Okay, so we weren’t really spelunking, but we did tour a live cave at Kartchner Caverns State Park this weekend. Those that are familiar with caving know that there are such things as live caves, and dead caves. And that has nothing to do with the wildlife that inhabits the caves. A live cave has water, and continues to grow and change over time. It’s preserved so that the cave will continue to grow and thrive. Live caves are very delicate things and even our grubbies touching anywhere can cause the cave to react poorly.
I’m very sad to report that we could not take any pictures inside the cave. Since I couldn’t take any pictures, I’m going to make an attempt to describe the majesty of seeing the inside of a living cave. The stalactites, and the stalagmites were wondrous to behold. The monolithic scale dwarfed us in it’s splendor. The formations inside the cave leave you feeling small and insignificant. It’s nice to be put in your place by the planet once in a while.
I really wish we could have taken pictures inside the cave. Others have, and since I haven’t gotten permission from any of them, I will simply say do a search for pics of Kartchner Caverns, and that all of them lack the splendor of the real experience. I was left in awe several times as I strained to take in every inch of the cave since I would not be able to look at photos later.

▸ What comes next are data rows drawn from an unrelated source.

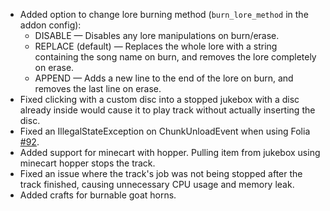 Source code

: - Added option to change lore burning method (`burn_lore_method` in the addon config):
  - DISABLE — Disables any lore manipulations on burn/erase.
  - REPLACE (default) — Replaces the whole lore with a string containing the song name on burn, and removes the lore completely on erase.
  - APPEND — Adds a new line to the end of the lore on burn, and removes the last line on erase.
- Fixed clicking with a custom disc into a stopped jukebox with a disc already inside would cause it to play track without actually inserting the disc.
- Fixed an IllegalStateException on ChunkUnloadEvent when using Folia [#92](https://github.com/plasmoapp/pv-addon-discs/issues/92).
- Added support for minecart with hopper. Pulling item from jukebox using minecart hopper stops the track.
- Fixed an issue where the track's job was not being stopped after the track finished, causing unnecessary CPU usage and memory leak.
- Added crafts for burnable goat horns.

The state park is pretty easy to get to. It’s off the 303, south from I10. Even if you aren’t staying at the campground, you can still do the cave tours. They have three of them. The “Big Room” tour, which we did, the “Throne Room” tour, and the “Headlamp Tour.” Be forewarned, the headlamp tour fills up fast, and has been booked for weeks solid. We missed out on it. It is a tour that you are limited to just a headlamp for light. Basically you experience the cave as the discoverers did.
When we pulled in the night before, we were told by the camp host that we could have our propane camp fire, but no wood fires, as the embers would blow and the area was pretty dry. I can respect that. So Saturday evening we decided to fire up the propane fire pit. It’s not big, but it works quite well. That night, we were told by that same camp host that we couldn’t have a propane fire pit… Oh well, so much for that part of it. It just doesn’t seem right to be out at a site, and not be able to have a fire. But that’s okay. I’d rather have the state park not burned up than a camp fire.
The site we picked wasn’t level. It had a nice downhill that was good for a mismatched RV/Truck combo like ours where the front sits higher than the back of the RV. It meant I didn’t have to lower the legs all the way down, then lower the RV to sit level. I’m going to say it right now though. THANK GOD for electric legs. Seriously. I can’t believe I sat there hand cranking away to raise and lower the RV before.
Earlier in the week we picked up a screen room for the RV that was big enough to fit the picnic tables in and still have room for more(like a lot more). Often times you find that you want to eat at the table only to be swarmed literally by flies and other bugs. And while I do like getting all my protein, I really would rather not have that protein come in the form of a bug in my home made chili. Judging by the comments other campers made, many others would agree. While it is big, and takes a bit to get raised, it was stable, and even with the wind whipping at it, it stayed up. Score one for the craigslist screen room.
The caves aren’t the only thing to see out at Kartchner Caverns(though for obvious reasons they are the main thing). There is also the hummingbird garden. It sadly didn’t live up to it’s name, as there were no hummingbirds there. But the plants were quite pretty. Sadly my better half, Aida was feeling a bit out of sorts after the cave tour, so she needed a nap and woke up at dusk remembering that she wanted to take a few pictures for the blog. It may have been the cave, or the sun.
The desert does have some amazing colors if you know where to look for them. And my girl knows how to find them.